**YOUR ASSIGNMENT**
Your answer should be every line with the word "there", copied from the data below.

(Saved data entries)
------------------------------------

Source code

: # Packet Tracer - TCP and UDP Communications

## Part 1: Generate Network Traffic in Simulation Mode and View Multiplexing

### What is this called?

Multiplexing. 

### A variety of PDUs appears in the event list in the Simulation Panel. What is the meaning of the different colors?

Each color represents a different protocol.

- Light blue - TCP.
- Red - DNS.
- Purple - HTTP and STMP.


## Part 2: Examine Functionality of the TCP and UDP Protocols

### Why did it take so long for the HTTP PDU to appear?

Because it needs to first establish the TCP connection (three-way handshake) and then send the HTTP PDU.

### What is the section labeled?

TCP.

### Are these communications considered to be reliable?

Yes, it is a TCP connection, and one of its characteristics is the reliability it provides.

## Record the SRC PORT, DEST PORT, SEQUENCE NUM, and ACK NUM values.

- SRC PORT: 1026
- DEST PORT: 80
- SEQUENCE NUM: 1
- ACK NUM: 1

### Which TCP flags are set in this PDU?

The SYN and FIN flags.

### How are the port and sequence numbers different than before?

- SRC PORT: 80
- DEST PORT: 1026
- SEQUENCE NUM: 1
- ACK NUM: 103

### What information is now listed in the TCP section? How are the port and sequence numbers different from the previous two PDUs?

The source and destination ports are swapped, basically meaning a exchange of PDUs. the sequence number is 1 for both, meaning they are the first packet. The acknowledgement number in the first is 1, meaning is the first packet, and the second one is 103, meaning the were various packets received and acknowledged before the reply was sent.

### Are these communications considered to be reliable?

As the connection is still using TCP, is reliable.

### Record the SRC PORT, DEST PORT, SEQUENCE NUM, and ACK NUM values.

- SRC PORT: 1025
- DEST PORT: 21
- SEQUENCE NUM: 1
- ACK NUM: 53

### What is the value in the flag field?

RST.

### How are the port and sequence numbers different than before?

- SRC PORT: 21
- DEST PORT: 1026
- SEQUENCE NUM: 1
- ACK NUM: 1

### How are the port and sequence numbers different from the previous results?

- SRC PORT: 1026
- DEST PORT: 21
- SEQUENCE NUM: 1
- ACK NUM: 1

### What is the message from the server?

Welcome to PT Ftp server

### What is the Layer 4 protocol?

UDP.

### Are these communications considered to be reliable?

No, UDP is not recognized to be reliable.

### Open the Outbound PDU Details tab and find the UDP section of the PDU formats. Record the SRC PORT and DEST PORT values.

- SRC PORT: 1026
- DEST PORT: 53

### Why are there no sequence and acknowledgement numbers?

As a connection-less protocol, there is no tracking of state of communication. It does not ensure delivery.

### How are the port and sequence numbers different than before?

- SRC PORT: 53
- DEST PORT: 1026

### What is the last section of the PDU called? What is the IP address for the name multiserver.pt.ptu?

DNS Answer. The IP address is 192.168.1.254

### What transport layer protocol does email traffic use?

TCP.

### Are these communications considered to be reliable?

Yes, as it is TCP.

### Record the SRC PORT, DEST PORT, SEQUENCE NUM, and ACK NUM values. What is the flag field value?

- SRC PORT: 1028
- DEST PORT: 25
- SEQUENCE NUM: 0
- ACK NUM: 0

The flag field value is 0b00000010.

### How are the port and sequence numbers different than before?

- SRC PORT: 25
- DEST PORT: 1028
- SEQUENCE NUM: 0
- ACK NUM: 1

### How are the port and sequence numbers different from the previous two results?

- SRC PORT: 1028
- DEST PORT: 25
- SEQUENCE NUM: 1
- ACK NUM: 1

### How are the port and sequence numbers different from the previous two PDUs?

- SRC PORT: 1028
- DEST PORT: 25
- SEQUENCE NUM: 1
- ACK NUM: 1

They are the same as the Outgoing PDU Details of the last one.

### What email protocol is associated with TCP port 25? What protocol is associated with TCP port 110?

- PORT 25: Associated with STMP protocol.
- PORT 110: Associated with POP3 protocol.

------------------------------------

**RESPONSE FOR THIS EXERCISE**
### Why are there no sequence and acknowledgement numbers?
As a connection-less protocol, there is no tracking of state of communication. It does not ensure delivery.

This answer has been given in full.